Work instruction: Search the data for the word "everyone" and copy every line where it occurs.

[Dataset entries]
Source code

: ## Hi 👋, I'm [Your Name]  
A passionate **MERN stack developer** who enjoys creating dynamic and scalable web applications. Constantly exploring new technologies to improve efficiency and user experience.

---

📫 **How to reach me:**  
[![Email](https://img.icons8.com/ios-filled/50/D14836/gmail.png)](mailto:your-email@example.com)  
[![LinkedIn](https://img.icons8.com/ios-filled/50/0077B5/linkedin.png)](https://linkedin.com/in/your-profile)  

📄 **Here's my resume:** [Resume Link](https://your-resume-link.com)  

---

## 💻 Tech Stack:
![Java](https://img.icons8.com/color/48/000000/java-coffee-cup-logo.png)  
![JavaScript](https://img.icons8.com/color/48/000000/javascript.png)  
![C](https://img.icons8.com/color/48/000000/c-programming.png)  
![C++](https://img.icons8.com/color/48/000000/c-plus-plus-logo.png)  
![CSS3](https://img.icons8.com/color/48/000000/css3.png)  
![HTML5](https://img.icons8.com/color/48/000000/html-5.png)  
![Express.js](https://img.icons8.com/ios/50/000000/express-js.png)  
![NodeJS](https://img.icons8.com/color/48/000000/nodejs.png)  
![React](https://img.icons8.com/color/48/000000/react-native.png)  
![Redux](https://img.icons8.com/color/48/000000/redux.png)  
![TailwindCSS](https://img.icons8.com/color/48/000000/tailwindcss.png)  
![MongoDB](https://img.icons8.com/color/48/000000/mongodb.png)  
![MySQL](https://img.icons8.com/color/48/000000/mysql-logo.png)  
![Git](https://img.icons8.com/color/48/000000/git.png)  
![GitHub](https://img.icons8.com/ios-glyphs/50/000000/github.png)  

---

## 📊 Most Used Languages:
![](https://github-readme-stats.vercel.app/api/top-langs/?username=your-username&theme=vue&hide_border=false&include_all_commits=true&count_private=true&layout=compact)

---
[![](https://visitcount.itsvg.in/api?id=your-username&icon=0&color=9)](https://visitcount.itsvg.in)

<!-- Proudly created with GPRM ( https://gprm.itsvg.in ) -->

...

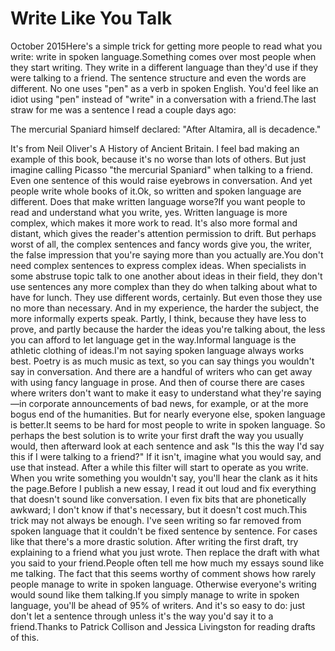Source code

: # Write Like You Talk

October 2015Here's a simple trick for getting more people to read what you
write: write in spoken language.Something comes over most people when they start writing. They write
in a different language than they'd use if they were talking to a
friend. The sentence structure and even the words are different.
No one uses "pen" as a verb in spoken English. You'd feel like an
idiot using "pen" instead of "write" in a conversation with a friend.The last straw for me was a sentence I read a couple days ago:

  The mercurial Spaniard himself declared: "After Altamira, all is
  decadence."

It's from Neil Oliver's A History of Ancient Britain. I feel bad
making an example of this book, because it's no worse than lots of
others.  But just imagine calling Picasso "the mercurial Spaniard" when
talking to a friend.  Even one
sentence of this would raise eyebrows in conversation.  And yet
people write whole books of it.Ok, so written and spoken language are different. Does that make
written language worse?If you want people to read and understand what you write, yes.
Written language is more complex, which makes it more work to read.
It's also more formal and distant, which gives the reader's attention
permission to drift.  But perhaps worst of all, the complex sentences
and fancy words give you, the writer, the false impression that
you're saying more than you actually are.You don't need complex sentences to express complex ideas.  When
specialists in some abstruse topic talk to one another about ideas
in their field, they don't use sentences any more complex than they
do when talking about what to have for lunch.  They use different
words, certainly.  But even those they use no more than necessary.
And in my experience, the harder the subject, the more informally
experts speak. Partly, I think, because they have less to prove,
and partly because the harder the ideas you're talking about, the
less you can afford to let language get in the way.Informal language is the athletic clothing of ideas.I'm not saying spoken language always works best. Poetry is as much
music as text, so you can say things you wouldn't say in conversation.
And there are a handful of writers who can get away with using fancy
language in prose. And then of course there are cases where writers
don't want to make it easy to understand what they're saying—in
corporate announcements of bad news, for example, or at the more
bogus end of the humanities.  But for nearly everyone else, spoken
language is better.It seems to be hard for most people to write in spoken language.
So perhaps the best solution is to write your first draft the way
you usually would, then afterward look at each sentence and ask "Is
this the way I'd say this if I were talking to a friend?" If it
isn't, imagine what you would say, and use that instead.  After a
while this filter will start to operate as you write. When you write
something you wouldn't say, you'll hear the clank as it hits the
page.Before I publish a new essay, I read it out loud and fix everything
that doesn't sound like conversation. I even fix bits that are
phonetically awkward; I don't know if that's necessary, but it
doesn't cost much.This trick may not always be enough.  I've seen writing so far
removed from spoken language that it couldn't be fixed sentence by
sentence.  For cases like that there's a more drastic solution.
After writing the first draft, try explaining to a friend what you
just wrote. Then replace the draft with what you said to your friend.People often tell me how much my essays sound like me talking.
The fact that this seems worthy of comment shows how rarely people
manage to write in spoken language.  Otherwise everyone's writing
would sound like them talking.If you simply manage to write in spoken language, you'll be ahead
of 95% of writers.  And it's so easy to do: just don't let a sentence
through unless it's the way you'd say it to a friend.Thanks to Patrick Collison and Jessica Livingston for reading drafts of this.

Written answer:
bogus end of the humanities.  But for nearly everyone else, spoken
manage to write in spoken language.  Otherwise everyone's writing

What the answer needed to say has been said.